It only works for people with admin rights. I am on server 2008 R2 Terminal servers.
Does anyone have any thoughts please?
Thanks
are you a 2k8 or above domain?
Group Policy Preferences might be a better option. URL Removed site is infected
Yeah... GPP doesn't really work for location-based printing on thin clients Domino.
@FN-GM: Have you configured the 'point and print' settings via GPO and are the printer drivers installed on all your terminal servers?
The day will come where I don't have to repost this every week: http://www.edugeek.net/forums/window...ac-prompt.html
It may be a few years off though :)
Oh and if you have UAC switched off get with the times and turn it back on. It solves a lot more problems than it creates.
just one thing..
i have had to set mine to disabled rather than enabled. If i enabled the point and print setting the script wouldnt run (not ric_'s script but my own, which is working like a charm now)
Edit: http://www.frostbyte.com.au/Blog/tab...nter-GPPs.aspx also http://technet.microsoft.com/en-us/l.../cc753269.aspx (near to the bottom)
Quote:
To permit users to connect only to specific print servers that you trust
In the Point and Print Restrictions dialog box, click Enabled.
Select the Users can only point and print to these servers check box if it is not already selected.

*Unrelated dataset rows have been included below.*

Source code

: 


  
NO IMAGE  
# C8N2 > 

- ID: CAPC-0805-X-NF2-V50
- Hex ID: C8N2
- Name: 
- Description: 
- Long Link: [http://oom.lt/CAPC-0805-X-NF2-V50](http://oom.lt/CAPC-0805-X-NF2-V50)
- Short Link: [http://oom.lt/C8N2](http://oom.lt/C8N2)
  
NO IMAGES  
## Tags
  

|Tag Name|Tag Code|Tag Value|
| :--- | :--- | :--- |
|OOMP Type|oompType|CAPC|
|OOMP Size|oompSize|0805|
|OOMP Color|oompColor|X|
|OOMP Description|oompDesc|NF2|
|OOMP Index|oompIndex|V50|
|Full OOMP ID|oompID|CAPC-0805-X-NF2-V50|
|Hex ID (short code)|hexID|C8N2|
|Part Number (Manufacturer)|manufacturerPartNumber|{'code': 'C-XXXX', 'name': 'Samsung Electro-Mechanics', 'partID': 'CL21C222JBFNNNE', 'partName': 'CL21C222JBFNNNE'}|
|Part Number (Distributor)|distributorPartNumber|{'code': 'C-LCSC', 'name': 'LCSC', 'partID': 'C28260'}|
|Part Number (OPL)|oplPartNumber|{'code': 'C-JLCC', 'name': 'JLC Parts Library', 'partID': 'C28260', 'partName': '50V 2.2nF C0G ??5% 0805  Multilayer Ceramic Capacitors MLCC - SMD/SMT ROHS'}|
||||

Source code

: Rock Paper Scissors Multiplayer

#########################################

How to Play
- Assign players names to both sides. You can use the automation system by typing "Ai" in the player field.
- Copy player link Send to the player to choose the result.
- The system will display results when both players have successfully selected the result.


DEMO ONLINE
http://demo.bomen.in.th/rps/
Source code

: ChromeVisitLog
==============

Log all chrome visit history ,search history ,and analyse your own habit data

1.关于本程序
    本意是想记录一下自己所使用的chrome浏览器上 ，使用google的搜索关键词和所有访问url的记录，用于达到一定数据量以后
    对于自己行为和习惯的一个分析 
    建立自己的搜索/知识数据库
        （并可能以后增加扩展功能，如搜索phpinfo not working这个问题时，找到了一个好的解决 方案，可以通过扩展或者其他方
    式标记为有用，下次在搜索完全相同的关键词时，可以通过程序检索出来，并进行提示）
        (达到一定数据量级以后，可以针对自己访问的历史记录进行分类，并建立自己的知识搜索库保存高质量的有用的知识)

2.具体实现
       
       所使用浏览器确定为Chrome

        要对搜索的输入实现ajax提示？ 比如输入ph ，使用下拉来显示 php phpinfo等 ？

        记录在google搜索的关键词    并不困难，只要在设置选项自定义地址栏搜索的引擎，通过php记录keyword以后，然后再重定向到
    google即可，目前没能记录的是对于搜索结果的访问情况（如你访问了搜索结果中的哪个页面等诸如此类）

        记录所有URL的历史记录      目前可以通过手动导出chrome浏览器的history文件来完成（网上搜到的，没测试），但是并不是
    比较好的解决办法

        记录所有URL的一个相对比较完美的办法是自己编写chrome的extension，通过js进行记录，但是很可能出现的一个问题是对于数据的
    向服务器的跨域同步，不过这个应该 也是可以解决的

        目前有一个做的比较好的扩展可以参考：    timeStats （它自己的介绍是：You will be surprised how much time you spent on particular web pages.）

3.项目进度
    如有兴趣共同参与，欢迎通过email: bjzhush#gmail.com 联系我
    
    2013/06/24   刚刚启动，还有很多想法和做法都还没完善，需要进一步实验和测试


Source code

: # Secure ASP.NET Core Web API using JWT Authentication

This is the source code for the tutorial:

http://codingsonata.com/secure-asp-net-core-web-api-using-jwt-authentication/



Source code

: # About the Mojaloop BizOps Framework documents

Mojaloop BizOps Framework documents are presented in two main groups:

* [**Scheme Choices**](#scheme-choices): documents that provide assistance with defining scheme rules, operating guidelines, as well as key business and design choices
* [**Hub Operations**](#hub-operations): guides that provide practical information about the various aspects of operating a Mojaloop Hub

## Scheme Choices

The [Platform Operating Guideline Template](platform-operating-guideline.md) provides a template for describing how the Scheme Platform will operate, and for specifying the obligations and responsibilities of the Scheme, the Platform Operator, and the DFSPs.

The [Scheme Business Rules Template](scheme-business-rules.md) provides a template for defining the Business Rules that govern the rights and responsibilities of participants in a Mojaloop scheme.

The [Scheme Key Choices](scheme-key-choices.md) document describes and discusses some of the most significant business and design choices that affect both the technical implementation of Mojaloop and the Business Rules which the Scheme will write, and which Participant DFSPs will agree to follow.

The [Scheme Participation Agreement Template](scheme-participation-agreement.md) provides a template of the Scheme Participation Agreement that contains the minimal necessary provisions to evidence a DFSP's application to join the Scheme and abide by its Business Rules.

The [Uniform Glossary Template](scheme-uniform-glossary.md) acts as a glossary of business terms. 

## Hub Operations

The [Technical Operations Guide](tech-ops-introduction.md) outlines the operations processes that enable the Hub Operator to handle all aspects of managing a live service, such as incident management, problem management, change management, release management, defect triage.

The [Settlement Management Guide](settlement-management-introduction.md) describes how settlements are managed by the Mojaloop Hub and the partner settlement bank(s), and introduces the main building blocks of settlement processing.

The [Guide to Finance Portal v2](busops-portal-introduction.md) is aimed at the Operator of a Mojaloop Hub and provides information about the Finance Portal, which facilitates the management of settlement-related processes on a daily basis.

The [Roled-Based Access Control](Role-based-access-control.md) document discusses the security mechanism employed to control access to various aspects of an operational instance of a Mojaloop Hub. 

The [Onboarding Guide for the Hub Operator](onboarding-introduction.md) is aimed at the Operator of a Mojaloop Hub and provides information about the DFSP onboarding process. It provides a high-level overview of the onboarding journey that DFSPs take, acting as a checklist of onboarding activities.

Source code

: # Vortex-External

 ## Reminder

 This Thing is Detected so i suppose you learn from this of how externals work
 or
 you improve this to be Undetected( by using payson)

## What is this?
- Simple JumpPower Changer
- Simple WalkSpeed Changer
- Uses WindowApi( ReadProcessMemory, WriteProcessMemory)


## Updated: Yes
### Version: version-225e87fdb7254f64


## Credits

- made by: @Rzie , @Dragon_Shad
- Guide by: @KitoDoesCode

In the text box, type the fully qualified server names to which you want to allow users to connect. Separate each name with a semi-colon.
In the When installing drivers for a new connection box, choose Do not show warning or elevation prompt.
In the When updating drivers for an existing connection box, choose Show warning only.
Click OK.
Note
To disable driver installation warning messages and elevation prompts on computers that are running Windows 7 and Windows Server 2008 R2, in the Point and Print Restrictions dialog box, click Disabled, and then click OK. This setting disables the enhanced printer driver installation security of Windows 7 and Windows Server 2008 R2.
interesting. If i set the script to run as a login script it doesnt do it. If i run it manually it works. I have put an echo in and its 100% running on login. Any thoughts please?
What is happening mate? Have you run RSoP to a workstation to see if the script is applying.
I have just had a blonde moment today. There were 2 different printer scripts running side by side so some people got printers where as others didnt. It was only until tonight when i got home the penny dropped.
I think were are having the same problem now... I have been offsite today and found out that the script doesnt work... although it did last night
I've just set mine up to use GPP and used this pretty much: http://www.edugeek.net/forums/thin-c...r-clients.html
All my thin clients are using Windows Thin PC and set up in the naming format TPC-Room-xx, so for example TPC-IT3-01 and the preference targets a Terminal Session with a client name of TPC-IT3-?? (could have used TPC-IT3-* but there are only ever going to be 2 numbers after the last bit in this room so just went for ?? instead) and it just sits in the same allocate printers policy I use for the rest of the site.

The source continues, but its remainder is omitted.